Find the line in the entries below that contains "Waxman, 2014 for". Repeat it exactly, and every line after it through the line that contains "as equivalent sources".

## Entries taken from a collection
_____

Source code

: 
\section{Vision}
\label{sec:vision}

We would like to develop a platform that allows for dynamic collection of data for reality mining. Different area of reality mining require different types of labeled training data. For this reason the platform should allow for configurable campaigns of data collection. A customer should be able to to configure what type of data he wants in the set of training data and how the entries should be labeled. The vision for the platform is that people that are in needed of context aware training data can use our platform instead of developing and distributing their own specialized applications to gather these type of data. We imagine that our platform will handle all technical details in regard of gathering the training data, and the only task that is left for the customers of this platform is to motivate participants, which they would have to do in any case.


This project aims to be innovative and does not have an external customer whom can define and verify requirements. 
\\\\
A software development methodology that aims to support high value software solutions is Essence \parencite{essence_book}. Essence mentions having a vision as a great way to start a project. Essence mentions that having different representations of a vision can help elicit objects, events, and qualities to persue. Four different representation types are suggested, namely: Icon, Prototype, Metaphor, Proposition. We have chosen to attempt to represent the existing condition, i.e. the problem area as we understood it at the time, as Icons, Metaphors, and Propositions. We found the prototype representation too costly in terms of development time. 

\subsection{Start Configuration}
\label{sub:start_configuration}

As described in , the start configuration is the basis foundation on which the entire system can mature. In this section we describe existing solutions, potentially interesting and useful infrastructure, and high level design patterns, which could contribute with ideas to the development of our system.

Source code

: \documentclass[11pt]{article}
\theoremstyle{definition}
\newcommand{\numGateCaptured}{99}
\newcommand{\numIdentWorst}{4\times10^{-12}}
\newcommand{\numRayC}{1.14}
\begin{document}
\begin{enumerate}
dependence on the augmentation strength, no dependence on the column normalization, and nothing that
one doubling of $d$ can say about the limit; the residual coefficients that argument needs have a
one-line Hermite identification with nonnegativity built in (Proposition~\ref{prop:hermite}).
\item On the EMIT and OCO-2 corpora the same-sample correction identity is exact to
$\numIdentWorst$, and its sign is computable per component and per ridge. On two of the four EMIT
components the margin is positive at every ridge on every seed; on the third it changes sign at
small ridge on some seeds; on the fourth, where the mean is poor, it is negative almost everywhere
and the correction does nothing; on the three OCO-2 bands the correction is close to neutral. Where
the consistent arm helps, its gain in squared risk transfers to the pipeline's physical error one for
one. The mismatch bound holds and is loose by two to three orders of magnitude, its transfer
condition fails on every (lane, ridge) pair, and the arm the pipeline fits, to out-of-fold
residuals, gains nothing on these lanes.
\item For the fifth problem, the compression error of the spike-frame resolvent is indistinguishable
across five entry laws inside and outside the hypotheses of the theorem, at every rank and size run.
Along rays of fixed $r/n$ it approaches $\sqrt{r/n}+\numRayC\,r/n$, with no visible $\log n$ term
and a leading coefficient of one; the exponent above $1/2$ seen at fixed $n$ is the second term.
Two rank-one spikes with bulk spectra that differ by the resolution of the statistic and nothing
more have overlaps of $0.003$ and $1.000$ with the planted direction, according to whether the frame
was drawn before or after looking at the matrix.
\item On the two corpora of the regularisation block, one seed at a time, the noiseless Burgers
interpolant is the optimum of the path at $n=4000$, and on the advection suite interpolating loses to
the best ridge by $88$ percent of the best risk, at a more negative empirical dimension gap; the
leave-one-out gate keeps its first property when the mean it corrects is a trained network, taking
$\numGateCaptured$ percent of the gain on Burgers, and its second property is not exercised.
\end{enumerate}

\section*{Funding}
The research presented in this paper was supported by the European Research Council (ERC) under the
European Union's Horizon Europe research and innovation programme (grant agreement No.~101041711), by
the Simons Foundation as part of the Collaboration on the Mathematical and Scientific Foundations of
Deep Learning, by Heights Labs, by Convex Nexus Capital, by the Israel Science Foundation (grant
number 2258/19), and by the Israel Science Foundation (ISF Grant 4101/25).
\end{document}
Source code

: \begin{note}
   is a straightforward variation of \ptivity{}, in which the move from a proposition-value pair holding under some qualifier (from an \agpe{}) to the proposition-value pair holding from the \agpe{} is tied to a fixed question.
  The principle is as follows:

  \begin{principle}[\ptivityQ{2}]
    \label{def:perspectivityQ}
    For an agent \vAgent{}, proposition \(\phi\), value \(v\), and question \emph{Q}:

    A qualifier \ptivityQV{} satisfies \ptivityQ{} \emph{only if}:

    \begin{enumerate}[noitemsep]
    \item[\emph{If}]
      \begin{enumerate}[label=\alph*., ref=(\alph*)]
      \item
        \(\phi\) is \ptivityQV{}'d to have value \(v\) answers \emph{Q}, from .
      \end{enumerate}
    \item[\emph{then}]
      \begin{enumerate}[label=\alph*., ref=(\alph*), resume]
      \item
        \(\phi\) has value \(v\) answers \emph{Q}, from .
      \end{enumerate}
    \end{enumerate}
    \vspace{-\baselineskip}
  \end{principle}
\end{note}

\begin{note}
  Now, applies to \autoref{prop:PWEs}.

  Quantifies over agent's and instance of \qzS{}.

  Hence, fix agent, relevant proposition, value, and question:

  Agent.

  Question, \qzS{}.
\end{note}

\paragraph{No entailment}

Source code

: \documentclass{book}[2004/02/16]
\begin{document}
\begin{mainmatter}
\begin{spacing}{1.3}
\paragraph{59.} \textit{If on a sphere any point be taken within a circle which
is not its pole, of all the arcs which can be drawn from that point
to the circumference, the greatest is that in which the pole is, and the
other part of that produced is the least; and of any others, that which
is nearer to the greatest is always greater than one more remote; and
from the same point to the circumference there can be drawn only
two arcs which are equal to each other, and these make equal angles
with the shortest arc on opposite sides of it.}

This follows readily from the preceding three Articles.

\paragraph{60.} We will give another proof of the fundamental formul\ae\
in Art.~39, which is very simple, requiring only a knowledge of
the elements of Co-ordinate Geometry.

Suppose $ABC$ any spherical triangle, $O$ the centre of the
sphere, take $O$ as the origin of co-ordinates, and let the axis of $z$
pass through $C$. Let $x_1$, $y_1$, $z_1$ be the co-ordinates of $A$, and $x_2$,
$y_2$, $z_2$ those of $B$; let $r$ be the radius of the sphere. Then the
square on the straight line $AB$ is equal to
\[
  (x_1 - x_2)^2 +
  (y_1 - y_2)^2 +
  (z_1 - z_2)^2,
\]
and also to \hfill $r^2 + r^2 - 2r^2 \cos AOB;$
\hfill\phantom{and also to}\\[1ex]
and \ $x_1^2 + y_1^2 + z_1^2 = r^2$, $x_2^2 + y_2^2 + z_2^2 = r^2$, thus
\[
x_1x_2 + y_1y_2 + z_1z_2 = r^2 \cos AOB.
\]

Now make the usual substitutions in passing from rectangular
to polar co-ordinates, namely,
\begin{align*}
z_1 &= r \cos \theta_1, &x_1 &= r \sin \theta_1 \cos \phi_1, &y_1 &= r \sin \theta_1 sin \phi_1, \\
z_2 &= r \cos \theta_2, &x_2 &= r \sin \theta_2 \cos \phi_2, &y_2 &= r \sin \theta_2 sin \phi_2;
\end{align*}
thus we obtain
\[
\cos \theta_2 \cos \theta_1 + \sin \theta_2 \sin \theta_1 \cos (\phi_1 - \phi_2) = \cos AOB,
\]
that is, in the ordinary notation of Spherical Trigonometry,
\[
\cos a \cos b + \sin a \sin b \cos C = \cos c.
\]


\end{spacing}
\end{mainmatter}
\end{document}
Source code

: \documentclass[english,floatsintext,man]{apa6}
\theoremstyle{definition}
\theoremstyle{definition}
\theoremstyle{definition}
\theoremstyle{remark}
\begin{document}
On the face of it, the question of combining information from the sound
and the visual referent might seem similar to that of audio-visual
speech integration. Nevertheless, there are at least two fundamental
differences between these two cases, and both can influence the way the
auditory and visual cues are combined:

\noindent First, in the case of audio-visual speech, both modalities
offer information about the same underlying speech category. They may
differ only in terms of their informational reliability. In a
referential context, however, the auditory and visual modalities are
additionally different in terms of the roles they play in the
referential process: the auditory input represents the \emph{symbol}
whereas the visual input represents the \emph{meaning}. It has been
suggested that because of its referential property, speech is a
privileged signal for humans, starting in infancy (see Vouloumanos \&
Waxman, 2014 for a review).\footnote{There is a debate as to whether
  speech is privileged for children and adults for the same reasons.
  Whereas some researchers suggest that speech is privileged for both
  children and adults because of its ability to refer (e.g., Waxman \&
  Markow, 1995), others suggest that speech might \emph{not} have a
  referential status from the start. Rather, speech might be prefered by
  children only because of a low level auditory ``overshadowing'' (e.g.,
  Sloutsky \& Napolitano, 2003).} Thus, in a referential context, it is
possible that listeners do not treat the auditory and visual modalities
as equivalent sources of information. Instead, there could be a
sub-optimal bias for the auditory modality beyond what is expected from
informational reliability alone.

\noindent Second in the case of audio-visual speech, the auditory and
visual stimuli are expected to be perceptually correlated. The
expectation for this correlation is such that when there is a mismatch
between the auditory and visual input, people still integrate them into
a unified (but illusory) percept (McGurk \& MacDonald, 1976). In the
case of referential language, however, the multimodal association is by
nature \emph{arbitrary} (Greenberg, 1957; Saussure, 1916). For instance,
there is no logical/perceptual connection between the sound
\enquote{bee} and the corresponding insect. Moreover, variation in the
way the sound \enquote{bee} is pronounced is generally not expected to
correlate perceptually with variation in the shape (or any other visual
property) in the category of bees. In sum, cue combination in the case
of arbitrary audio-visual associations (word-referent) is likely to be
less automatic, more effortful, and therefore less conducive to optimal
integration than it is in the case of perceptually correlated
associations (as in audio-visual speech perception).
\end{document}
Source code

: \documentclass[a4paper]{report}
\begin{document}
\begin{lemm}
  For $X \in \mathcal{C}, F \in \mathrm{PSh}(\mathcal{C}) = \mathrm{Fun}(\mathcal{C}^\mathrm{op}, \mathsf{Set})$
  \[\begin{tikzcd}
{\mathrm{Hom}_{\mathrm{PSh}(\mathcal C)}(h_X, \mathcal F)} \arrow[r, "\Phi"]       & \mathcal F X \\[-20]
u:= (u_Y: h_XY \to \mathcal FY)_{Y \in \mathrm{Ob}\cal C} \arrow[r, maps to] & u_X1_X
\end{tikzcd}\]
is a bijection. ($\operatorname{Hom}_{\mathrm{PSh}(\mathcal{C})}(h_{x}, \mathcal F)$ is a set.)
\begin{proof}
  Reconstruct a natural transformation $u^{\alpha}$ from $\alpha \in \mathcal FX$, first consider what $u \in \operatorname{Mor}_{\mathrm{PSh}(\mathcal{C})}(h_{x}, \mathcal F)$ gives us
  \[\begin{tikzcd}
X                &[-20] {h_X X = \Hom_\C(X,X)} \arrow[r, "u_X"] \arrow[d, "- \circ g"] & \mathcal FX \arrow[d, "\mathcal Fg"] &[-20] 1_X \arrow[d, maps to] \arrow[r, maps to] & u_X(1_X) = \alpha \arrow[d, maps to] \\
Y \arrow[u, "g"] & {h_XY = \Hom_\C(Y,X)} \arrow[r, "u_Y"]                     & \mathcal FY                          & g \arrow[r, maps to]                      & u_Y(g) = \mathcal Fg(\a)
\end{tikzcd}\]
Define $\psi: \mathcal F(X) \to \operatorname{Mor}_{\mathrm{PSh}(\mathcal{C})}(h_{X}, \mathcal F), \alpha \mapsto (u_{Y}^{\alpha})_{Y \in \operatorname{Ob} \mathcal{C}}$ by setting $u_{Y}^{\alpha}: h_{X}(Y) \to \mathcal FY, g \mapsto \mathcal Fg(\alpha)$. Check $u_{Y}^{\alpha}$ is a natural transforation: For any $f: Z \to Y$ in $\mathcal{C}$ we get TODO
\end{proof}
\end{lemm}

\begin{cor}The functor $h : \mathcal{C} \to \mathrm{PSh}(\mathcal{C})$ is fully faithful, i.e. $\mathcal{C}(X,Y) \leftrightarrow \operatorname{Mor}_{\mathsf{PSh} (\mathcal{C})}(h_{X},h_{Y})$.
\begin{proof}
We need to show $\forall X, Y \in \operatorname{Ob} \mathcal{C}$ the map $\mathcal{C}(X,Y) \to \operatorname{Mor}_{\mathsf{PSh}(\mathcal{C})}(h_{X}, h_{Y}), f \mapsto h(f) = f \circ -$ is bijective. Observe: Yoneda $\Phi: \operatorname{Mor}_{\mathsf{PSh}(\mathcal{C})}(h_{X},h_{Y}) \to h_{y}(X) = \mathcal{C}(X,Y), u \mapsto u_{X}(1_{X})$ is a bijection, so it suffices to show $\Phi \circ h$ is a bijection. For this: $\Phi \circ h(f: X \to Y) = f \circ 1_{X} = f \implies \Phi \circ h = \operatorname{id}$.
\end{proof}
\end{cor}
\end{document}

_____

## Solution for this task
Waxman, 2014 for a review).\footnote{There is a debate as to whether
  speech is privileged for children and adults for the same reasons.
  Whereas some researchers suggest that speech is privileged for both
  children and adults because of its ability to refer (e.g., Waxman \&
  Markow, 1995), others suggest that speech might \emph{not} have a
  referential status from the start. Rather, speech might be prefered by
  children only because of a low level auditory ``overshadowing'' (e.g.,
  Sloutsky \& Napolitano, 2003).} Thus, in a referential context, it is
possible that listeners do not treat the auditory and visual modalities
as equivalent sources of information. Instead, there could be a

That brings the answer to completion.